BY ANDREW SMITH
PERTH COUNTY – It may look soft and fuzzy, but the hickory tussock moth caterpillar may rub unwanted visitors the wrong way.
Debbie Matheson, public health nurse with the Perth District Health Unit, says this is the usual time of the year for the small white caterpillar to make an appearance throughout southwestern Ontario, and a few inquires have already come into the PDHU health line.
“It seems to be this time of year that we traditionally get calls, always sort of the end of September,” she said. “They’re white and fuzzy and they look very appealing, and I can see if I was a child I would
definitely want to investigate further.”
The problem is that contact with the hickory tussock moth caterpillar often results in a rash, caused by poison glands on the caterpillar’s long black hairs that excrete venom. Although Matheson said some people are more sensitive to the venom than others, it usually just leaves an uncomfortable rash.

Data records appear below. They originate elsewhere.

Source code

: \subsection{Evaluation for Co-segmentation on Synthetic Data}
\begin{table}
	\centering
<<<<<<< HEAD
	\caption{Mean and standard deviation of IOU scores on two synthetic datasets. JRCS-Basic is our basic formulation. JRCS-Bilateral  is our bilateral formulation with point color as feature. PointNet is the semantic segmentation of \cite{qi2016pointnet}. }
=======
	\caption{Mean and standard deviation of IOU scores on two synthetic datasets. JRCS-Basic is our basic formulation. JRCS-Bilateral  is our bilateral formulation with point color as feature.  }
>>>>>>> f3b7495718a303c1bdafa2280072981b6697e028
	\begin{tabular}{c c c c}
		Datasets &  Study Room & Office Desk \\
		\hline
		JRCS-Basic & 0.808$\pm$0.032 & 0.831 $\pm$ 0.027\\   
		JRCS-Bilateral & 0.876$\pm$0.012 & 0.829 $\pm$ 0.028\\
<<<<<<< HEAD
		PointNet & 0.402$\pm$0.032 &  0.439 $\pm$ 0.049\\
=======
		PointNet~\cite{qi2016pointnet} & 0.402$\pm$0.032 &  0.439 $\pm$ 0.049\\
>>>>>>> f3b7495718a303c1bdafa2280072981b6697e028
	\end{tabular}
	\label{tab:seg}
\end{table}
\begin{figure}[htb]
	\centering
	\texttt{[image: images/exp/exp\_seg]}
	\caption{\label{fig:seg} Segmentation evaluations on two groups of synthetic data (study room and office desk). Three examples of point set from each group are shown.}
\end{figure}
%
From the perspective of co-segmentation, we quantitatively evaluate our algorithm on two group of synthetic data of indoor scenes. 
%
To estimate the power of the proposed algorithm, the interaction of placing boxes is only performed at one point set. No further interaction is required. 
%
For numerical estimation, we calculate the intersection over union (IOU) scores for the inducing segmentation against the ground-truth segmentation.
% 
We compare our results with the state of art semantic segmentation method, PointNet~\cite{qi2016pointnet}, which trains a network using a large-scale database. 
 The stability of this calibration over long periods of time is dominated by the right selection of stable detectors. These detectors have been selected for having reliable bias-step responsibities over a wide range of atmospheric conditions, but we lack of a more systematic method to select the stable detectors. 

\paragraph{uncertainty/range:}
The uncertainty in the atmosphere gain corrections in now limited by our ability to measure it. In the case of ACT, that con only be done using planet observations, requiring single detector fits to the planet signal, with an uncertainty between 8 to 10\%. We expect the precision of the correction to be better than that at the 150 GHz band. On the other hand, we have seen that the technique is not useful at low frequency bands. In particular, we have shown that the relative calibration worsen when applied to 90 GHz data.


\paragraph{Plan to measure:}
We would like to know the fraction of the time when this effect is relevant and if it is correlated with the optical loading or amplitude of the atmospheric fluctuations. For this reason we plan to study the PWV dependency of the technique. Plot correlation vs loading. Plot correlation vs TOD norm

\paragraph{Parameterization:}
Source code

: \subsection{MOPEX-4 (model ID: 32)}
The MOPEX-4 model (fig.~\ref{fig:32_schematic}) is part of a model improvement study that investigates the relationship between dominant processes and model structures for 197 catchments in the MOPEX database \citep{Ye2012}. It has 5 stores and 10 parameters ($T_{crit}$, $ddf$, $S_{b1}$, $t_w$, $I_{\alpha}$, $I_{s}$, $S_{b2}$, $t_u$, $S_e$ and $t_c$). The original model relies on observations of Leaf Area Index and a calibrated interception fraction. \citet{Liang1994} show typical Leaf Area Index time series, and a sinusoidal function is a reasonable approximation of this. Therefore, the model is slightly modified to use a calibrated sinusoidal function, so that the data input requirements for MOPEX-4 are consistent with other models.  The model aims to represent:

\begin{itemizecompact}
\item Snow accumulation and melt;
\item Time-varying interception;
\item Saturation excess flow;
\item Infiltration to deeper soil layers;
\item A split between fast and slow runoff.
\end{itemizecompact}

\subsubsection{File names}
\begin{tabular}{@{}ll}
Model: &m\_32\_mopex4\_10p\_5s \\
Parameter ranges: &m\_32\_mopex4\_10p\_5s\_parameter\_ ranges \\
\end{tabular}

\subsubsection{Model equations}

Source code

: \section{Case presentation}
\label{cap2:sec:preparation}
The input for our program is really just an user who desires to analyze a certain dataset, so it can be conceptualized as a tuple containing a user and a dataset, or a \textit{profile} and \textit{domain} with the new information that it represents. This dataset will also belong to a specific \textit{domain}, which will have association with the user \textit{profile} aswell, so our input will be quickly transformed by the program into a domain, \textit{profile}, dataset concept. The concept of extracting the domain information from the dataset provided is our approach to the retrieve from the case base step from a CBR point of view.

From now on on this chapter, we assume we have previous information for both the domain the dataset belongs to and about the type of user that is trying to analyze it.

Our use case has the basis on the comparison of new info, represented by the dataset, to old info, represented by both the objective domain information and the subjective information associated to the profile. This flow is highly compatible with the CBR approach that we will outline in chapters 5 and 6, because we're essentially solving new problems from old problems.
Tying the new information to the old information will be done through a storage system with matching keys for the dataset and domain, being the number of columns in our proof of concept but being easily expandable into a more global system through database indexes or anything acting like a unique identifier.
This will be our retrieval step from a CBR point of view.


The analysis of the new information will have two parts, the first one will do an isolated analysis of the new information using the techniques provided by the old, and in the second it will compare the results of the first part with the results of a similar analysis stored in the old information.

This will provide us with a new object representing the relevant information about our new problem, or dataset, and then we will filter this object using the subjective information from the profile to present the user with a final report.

“It’s usually just a contact rash that feels like stinging nettle or poison ivy,” Matheson said. “Most people just get a burning sensation, but you can get some swelling and pain.”
Matheson recommends treating the rash by washing it with soap and water, then applying calamine lotion or ice packs. If the rash persists, Matheson says a doctor should be contacted.
“I think anyone who’s enjoying the outside really just needs to be aware that this caterpillar exists and they should not touch it,” Matheson said.